Learning how to inflect verbs in different languages
This project considered how children learn to inflect verbs to convey different meanings such as person (1st vs 2nd: in English, "I" vs. "you"), number (singular vs. plural: in English, "is" vs. "are") and tense (present vs. past: in English, "is" vs. "was").
English has a very limited range of inflections, but many other languages have far more, and we know little about the ways in which children start to use them and develop the ability to use the full set of inflections across a wide range of contexts.
In this project, we looked at two highly inflected languages (Polish and Finnish). We studied the development of children’s use of these inflections and, in particular, the development of productivity, (i.e. children’s ability to use them across a wide range of verbs and even on verbs they have never heard before).

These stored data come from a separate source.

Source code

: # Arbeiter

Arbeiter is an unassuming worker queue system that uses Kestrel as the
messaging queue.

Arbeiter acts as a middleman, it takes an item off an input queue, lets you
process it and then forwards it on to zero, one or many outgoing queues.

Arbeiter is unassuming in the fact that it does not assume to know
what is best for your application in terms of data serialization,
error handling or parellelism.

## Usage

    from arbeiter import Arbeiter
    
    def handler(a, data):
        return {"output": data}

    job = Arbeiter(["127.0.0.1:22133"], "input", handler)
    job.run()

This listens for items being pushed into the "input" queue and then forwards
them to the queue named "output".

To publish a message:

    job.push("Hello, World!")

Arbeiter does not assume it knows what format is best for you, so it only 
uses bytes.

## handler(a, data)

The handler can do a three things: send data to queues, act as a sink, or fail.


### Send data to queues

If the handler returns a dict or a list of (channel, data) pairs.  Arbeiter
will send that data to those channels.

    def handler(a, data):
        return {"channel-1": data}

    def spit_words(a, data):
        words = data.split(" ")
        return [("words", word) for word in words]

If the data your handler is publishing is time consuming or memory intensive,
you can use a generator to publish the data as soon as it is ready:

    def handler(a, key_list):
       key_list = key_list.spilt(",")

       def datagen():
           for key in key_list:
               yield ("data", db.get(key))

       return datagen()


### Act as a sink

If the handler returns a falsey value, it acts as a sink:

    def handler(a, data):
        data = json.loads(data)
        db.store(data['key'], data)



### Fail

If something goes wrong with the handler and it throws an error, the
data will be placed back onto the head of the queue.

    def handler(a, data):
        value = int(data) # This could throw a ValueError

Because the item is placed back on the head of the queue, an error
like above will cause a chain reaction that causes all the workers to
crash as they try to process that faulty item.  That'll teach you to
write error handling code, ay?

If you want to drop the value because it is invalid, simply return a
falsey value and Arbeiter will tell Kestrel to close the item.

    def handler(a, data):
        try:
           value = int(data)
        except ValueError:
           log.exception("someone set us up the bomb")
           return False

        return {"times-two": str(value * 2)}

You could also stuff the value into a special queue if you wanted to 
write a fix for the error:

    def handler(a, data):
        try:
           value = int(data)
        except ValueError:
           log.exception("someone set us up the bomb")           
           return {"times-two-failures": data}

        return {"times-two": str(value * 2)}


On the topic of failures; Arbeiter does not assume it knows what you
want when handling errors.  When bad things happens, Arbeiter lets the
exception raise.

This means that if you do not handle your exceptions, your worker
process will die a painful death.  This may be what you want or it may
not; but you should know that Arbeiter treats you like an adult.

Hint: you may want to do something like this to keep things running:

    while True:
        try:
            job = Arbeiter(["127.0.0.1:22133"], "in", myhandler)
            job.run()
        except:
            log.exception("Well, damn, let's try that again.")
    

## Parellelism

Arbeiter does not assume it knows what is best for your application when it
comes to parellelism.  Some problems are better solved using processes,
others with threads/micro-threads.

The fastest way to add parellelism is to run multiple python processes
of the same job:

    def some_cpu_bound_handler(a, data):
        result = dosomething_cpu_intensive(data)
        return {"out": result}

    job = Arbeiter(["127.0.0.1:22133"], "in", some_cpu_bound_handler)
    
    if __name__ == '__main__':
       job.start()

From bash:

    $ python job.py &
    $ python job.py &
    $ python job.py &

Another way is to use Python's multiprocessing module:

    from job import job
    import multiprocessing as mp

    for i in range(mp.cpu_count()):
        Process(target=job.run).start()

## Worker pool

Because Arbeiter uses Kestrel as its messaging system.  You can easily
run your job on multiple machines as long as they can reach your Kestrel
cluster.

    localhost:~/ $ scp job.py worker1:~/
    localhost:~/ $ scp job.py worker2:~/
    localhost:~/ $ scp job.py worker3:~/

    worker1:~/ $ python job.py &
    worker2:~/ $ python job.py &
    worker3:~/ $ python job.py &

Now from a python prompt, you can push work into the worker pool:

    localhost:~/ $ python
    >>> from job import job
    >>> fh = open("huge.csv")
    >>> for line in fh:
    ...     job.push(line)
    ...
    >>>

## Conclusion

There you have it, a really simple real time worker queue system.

We ran large-scale elicited production studies, where native learners of Finnish (N = 77; 35–63 months) and Polish (N = 81; 35–59 months), were shown animations of different characters (1st, 2nd, 3rd person; singular and plural) performing various actions, and asked to produce both the pronoun and the inflected present-tense form of the verb. Verbs were chosen across a range of token frequencies (e.g. very commonly used to very rarely used) and from verb classes varying in phonological neighbourhood density (PND) (e.g. words with lots of other similar sounding words to words with very few similar sounding words), with counts taken from child directed speech corpora and standard grammar dictionaries respectively.
Analysis with mixed-effects models revealed that, for both languages, despite overall low error rates, children made more errors with verb forms with lower token frequencies in the input and with verbs belonging to classes with lower PNDs These findings suggest that successful models of children’s acquisition of verb morphology need to be sensitive to the statistical properties of children’s input, i.e., both token frequency (reflecting children’s retrieval of individually stored verb forms) and PND (children’s use of phonological analogy).
We then built and tested a connectionist computational model of the acquisition of person/number marking which not only acquires near adult-like mastery of the system (including generalisation to unseen items), but also yields all of the key phenomena observed in the elicited-production studies; specifically, effects of token frequency and phonological neighbourhood density of the target form, and a pattern whereby errors generally reflect the replacement of low frequency targets by higher-frequency forms of the same verb, or forms with the same person/number as the target, but with a suffix from an inappropriate conjugation class. The findings demonstrate that acquisition of even highly complex systems of inflectional morphology can be accounted for by a theoretical model that assumes rote storage and phonological analogy, as opposed to formal symbolic rules.
We also intended to compare methods of testing productivity in Chintang (a Tibeto-Burman language of East Nepal). Data was obtained for this study but having examined it, it was unclear that there was a sufficient quantity to apply the productivity method developed by Pine (see Aguado-Orea, J., & Pine, J. M. (2015). Comparing Different Models of the Development of Verb Inflection in Early Child Spanish. PLOS ONE, 10(3) DOI: 10.1371/journal.pone.0119613).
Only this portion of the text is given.